Un padrone, prima di partire per un viaggio, affida i suoi beni a tre servi. In sua assenza, essi reagiscono diversamente di fronte a questo atto di fiducia. Dopo molto tempo, il padrone ritorna e regola i conti. Vuole verificare come hanno agito nel frattempo.
Questo padrone è in realtà il Signore. I servi sono i fedeli; il viaggio lontano indica l’ascensione del Signore al cielo; i talenti sono i doni gratuiti fatti da Dio. E il talento fondamentale è quello della vita; ma può essere anche la parola di Dio, la fede, l’amore, la speranza nel regno futuro; insomma, ciò che costituisce la ricchezza spirituale dei cristiani, che dev’essere contagiosa e comunicativa.

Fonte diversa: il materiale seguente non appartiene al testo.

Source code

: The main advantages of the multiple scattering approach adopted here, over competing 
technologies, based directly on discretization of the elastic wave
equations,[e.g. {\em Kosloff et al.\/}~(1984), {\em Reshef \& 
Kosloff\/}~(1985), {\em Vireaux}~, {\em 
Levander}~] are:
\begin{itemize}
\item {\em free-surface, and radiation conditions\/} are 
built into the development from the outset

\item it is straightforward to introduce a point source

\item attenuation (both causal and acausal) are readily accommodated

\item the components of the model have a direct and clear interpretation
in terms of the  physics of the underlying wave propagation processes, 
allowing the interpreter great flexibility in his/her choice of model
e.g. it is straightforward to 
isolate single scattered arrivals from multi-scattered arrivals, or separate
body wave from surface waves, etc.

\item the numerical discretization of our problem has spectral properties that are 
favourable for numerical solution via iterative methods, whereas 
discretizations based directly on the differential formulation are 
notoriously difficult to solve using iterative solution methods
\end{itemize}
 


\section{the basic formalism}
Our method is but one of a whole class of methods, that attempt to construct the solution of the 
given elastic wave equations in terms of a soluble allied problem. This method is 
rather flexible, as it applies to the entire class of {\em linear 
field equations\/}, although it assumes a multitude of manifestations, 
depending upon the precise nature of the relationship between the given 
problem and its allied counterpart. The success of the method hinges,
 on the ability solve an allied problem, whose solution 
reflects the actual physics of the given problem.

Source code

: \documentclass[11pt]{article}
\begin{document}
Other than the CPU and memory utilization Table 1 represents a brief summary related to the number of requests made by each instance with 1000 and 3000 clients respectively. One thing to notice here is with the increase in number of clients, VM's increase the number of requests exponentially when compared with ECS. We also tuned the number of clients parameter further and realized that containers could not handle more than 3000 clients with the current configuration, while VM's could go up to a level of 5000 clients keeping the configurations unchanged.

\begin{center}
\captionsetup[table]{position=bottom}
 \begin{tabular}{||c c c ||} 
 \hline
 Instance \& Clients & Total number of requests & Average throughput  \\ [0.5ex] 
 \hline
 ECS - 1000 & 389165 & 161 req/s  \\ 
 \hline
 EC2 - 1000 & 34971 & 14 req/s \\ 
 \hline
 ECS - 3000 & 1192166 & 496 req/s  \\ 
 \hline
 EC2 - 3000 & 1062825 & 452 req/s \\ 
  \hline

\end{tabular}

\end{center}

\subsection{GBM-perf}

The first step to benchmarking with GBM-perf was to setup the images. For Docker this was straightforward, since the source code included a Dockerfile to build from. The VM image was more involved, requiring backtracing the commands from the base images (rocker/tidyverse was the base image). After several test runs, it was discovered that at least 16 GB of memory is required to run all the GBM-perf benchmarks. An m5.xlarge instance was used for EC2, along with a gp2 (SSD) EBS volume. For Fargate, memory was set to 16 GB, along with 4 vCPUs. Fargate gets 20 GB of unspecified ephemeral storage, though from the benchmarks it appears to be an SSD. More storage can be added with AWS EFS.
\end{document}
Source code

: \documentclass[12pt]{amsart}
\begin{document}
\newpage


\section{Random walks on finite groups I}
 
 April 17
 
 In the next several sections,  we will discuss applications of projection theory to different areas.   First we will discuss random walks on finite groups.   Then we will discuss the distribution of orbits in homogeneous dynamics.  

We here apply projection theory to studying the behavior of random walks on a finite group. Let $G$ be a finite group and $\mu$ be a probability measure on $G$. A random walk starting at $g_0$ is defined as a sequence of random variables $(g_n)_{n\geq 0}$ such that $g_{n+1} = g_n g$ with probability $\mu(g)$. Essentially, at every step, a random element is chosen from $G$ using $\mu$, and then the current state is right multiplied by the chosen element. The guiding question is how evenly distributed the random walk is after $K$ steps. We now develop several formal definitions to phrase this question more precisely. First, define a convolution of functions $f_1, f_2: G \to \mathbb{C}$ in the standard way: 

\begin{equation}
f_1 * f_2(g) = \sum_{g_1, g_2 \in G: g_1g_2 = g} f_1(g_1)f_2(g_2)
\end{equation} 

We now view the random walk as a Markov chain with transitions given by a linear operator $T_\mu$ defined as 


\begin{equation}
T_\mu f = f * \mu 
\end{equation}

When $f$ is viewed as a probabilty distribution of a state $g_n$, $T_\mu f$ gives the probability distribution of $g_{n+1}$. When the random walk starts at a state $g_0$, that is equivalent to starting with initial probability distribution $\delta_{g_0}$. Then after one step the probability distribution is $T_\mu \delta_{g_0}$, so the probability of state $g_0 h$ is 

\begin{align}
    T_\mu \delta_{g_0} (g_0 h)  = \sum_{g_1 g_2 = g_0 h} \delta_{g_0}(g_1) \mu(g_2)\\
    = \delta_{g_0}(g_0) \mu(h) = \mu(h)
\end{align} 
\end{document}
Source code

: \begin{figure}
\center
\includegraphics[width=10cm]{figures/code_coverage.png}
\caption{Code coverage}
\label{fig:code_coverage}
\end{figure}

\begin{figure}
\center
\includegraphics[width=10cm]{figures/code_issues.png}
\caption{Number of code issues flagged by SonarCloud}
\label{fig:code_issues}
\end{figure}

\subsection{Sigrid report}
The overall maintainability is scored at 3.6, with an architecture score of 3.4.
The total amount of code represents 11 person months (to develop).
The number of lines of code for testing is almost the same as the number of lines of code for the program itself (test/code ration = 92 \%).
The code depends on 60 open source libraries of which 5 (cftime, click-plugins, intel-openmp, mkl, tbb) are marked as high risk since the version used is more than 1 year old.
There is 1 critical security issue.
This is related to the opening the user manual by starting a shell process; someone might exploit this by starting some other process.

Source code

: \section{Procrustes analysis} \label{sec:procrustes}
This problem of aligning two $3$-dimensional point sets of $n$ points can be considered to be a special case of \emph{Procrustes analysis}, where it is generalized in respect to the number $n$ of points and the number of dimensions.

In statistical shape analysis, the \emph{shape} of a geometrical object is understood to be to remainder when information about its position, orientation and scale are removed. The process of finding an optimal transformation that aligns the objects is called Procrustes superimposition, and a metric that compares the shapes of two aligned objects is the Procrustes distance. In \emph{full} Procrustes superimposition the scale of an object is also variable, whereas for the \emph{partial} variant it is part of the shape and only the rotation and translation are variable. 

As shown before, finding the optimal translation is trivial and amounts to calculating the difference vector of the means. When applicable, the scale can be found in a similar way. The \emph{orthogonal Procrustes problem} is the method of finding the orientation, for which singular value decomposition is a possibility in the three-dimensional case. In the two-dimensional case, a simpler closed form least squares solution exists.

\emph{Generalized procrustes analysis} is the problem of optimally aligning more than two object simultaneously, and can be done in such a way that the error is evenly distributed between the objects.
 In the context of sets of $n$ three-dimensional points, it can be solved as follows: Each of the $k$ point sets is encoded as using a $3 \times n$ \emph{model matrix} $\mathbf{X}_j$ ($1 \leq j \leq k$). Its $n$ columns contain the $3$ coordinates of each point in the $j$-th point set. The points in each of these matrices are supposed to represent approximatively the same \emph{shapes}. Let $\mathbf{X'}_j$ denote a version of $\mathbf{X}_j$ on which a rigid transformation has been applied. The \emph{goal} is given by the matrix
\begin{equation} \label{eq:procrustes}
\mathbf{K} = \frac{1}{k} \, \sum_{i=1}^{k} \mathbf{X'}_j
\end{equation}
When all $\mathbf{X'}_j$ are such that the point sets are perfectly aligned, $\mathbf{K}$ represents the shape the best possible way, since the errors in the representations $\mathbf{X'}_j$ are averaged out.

Il lungo tempo della sua assenza corrisponde al tempo della nostra esistenza terrena, in cui ci troviamo con i nostri talenti, da far fruttificare. Ognuno ha i suoi (chi 1, chi 2, chi 5; non conta quanti sono, perché la ricompensa di Dio alla fine è uguale per tutti); inoltre a chi è stato molto donato sarà chiesto anche molto.
Chi crede ha il dovere di darsi da fare, per fruttificare ciò che ha ricevuto, che non è stato conquistato o meritato, ma solo avuto in dono. Poiché tutto è grazia, operiamo in umiltà e riconoscenza. Il Signore è generoso ma esigente: infatti disapprova chi non sa sfruttare le opportunità. Quel dono doveva servire anche ad altri.
I primi due, che presentano in perfetta sintonia il raddoppiamento dei loro talenti, sono lodati: “Bene, servo buono e fedele”; il terzo servo, invece, che ha nascosto il talento, cerca di autogiustificarsi. Ma poiché non ha creduto all’amore, alla generosità e alla fiducia del padrone, si sente apostrofare: “Servo malvagio e infingardo”.
In quale servo mi riconosco? Nei primi due che lavorano il loro splendido dono e vedono il mondo, gli uomini, il tutto come un giardino incompiuto che deve crescere e fiorire? O mi vedo nel terzo, che non si impegna in nulla, ma lascia tutto così com’è?
Come il campo arato non può restituire in estate solo il seme, così noi tra semina e mietitura dobbiamo incentivare il rendimento. Una vita che non sviluppa tutte le potenzialità, è votata al non senso. Il terzo servo ha un cuore malato, senza desiderio: è diverso dal Dio creatore, che sparge a piene mani i suoi germi di vita. Lui non crea più: solo conserva. Ma noi non siamo dei conservatori di cose preziose e minacciate, ma dei creatori di opere nuove.
La nostra vocazione è di essere emozionati e disciplinati artefici di creazione; il nostro incarico (e vanto) è di lasciare il mondo un po’ più bello di come l’abbiamo trovato. La parabola è il poema della creatività, senza voli retorici: nessuno dei servi crede di poter salvare il mondo. Il padrone tuttavia non vuole per sé i talenti, essi restano ai servi fedeli; anzi li moltiplica.